◆ Required action ◆
All lines from the opening of the data to the line containing "if \(k\) is" must be returned unchanged, and only those lines.

Extracted records
/---

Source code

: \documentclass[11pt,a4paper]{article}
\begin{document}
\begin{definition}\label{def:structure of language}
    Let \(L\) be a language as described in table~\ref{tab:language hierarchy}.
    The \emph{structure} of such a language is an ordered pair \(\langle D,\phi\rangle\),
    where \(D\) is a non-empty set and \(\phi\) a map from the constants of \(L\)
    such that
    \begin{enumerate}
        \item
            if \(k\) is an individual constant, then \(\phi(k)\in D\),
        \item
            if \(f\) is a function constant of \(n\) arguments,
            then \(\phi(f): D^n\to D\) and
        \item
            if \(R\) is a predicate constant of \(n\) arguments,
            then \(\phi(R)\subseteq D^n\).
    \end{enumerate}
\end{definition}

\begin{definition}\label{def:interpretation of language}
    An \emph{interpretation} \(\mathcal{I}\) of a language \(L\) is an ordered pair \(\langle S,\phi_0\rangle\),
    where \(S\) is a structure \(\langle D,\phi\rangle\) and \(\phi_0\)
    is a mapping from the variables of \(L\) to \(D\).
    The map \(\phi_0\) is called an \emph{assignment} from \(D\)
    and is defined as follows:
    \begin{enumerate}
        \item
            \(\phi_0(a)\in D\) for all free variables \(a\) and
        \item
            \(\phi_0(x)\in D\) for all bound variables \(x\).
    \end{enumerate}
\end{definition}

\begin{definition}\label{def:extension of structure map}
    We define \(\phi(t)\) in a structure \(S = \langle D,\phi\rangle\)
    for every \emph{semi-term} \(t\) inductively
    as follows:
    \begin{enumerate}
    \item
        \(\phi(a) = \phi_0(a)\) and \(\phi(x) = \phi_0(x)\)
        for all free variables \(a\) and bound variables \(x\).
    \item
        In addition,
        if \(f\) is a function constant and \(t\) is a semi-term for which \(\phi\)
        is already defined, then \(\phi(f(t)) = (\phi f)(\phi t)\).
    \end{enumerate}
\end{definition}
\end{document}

\---

◆ Exercise output ◆
Source code

: \documentclass[11pt,a4paper]{article}
\begin{document}
\begin{definition}\label{def:structure of language}
    Let \(L\) be a language as described in table~\ref{tab:language hierarchy}.
    The \emph{structure} of such a language is an ordered pair \(\langle D,\phi\rangle\),
    where \(D\) is a non-empty set and \(\phi\) a map from the constants of \(L\)
    such that
    \begin{enumerate}
        \item
            if \(k\) is an individual constant, then \(\phi(k)\in D\),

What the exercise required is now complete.